And yet, I just used "il est..." and it was accepted! Aaarrgh! Thank you for the link. It is very helpful.
@peachacid « C'est un fils » is correct and « Il est un fils » is incorrect.
Faranae meant to say that both "mon"and "un" are modifiers -- so the same rule applies.
I agree. It's not the best explanation. Another link Sitesurf shared in a different place is better, in my opinion: http://www.frenchtoday.com/blog/cest-versus-il-elle-est
Just to confuse you (and me) further, I used "Il est..." and Duo marked it correct. 10.21.17. This may be one of those times when either is acceptable.
A rare occurrence, and not in spoken French though. It is not incorrect but it sounds odd.
Absolument > certainly > certainement > surement > probablement > maybe BUT, if Certainement is given the emphasis by being placed up front (very ancient Gaul imoho), it might even beat Absolutely - refer Sitesurf's 'Of Course' above !
Contrary to logic, "certainement" is not "more certain" than "probablement/probably, sûrement/ surely", etc. at least when it is placed as in this sentence, ie after the verb.
However, if you place "certainement" up front, with a comma, the certainty becomes absolute:
Certainement, c'est mon fils (!), like "of course, he is my son!"
Is that also true any time you separate the "certainly" from the main clause? For instance, if it is placed at the end instead of the beginning (c'est mon fils certainement)?
"c'est mon fils certainement" is not a certainty. You can hear is in situations like:
Q: Qui a fait ça ? - A: C'est mon fils, certainement!
In this case, chances are that it was indeed my son who did it, but it remains just 'highly probable'.
I do not understand why my answer "c'est mon fils certainement" wasn't accepted.
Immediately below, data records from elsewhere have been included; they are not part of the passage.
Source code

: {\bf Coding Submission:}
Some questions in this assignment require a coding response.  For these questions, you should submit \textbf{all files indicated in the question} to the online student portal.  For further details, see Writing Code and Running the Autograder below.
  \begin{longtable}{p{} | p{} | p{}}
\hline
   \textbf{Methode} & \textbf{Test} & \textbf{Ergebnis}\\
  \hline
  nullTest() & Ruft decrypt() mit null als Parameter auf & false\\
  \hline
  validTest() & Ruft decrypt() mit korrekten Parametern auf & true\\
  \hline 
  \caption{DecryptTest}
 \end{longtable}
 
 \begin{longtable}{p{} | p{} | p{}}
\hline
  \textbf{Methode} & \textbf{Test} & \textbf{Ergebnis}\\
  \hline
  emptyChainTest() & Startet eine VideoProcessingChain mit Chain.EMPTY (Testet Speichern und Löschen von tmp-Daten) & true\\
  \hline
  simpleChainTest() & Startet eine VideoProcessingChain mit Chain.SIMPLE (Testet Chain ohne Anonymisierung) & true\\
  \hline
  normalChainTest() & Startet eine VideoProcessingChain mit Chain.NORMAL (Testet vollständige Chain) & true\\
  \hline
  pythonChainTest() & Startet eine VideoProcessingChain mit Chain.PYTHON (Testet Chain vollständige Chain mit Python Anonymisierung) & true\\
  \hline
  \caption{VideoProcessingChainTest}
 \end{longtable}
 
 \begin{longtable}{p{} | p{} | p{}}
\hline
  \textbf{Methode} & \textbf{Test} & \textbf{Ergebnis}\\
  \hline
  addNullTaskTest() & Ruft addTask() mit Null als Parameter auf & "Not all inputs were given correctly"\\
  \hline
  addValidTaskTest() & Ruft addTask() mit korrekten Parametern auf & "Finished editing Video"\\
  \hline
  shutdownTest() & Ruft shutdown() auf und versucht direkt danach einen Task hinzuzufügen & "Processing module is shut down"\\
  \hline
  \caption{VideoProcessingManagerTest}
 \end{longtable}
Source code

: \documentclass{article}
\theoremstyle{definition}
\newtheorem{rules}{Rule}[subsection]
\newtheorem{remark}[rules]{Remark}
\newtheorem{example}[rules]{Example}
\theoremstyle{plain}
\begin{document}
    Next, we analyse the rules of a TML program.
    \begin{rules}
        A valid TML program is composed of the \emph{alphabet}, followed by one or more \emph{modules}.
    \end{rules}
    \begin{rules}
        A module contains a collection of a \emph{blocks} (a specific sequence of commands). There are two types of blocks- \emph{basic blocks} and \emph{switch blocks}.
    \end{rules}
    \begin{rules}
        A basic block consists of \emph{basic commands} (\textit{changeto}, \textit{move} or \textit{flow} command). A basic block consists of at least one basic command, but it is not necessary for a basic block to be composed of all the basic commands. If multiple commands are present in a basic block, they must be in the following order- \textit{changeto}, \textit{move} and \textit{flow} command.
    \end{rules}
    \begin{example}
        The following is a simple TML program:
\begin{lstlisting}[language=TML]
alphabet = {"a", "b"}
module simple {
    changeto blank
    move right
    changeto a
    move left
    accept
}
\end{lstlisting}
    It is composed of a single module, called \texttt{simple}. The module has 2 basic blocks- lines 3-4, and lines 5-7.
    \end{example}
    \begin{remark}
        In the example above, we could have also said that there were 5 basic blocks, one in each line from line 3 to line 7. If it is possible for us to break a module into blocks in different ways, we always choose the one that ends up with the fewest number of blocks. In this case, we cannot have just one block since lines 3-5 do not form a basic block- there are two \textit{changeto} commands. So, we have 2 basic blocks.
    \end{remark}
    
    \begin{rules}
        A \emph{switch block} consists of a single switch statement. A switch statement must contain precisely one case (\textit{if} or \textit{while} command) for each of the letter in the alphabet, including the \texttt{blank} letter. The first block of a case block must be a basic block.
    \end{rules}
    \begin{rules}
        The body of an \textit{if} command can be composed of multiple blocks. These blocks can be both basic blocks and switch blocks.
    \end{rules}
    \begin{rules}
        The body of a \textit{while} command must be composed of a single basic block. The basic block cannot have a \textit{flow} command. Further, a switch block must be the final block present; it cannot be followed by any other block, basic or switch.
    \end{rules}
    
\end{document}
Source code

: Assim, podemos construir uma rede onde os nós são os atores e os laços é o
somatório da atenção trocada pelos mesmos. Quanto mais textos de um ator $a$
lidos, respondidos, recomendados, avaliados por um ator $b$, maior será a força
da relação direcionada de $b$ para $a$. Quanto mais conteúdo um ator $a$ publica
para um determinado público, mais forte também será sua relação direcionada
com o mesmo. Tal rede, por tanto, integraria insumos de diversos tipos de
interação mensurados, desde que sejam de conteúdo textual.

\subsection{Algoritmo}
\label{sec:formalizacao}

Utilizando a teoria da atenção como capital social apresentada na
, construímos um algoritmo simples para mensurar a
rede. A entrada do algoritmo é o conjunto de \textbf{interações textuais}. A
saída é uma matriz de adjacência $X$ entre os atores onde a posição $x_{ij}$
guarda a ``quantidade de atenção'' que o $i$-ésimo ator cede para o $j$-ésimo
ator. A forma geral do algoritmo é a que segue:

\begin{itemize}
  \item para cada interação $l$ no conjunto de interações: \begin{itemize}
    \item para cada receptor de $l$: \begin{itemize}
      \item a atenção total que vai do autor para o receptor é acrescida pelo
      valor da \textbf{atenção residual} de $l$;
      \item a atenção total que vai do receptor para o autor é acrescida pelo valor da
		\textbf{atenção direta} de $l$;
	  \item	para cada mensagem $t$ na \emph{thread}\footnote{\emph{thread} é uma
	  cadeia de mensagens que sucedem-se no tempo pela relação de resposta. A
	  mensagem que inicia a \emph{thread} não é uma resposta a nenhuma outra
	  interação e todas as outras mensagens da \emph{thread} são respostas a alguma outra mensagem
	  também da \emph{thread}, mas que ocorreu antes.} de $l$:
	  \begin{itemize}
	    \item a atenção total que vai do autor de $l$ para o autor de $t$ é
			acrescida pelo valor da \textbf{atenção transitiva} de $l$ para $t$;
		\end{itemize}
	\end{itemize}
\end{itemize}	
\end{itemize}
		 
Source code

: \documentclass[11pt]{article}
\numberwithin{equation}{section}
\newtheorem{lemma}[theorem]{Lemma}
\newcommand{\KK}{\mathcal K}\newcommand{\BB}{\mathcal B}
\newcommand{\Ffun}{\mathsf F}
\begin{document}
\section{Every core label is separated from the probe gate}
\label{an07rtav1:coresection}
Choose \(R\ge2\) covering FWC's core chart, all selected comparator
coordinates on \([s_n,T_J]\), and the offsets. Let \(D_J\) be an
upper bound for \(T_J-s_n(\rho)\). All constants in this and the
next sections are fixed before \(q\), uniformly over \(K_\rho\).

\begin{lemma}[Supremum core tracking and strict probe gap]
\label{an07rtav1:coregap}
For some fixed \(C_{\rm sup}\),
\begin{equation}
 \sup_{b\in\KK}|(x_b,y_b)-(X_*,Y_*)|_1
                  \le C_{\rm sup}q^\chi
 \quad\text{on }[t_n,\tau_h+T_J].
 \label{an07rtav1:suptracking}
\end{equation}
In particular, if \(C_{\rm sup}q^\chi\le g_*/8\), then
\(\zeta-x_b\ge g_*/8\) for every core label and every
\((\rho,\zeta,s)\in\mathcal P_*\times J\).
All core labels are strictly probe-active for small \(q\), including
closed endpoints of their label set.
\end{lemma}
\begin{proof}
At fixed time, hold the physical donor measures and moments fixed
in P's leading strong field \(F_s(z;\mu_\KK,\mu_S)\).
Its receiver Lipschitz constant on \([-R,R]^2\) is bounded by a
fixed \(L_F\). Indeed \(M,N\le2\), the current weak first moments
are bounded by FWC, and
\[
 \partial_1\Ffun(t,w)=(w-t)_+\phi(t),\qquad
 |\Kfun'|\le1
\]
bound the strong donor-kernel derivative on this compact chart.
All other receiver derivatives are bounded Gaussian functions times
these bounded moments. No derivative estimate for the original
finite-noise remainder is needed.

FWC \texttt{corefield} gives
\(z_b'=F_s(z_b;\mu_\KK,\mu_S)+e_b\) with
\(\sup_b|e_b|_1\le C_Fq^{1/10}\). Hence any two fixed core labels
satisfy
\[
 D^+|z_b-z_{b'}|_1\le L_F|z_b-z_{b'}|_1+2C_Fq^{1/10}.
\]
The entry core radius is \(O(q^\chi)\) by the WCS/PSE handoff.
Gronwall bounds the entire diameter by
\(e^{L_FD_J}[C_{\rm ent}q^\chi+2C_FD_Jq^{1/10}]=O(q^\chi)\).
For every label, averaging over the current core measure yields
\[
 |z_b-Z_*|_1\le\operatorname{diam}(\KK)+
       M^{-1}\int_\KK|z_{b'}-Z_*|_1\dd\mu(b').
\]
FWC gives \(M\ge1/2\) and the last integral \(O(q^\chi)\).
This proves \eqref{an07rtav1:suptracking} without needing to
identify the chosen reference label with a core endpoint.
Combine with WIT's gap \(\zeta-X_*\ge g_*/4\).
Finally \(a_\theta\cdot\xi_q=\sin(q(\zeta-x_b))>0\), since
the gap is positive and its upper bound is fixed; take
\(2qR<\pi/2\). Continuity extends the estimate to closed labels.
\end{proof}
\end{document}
I have not seen a written rule about the placement of "certainement". Can somebody explain?
This adverb could travel and be placed at the front, at the end or after the verb.
Its most natural placement is after the verb: "c'est certainement mon fils".
The back translation can be either "he is certainly my son" (because I was dating his mother 9 months before his birth, for instance); or "it is certainly my son" (as an answer to a question like: who did that?)
If you displace it, you add a specific stress on the adverb and can express a slight shift in meaning:
certainement, c'est mon fils ! (with a comma and an exclamation mark) = of course, it/he's my son!
c'est mon fils, certainement (with a comma) = "he/it's my son, certainly" Then the meaning is closer to "probably" with the same interpretations as when the adverb is after "c'est", but with a reduced certainty.
The adverb's best placement is after the verb.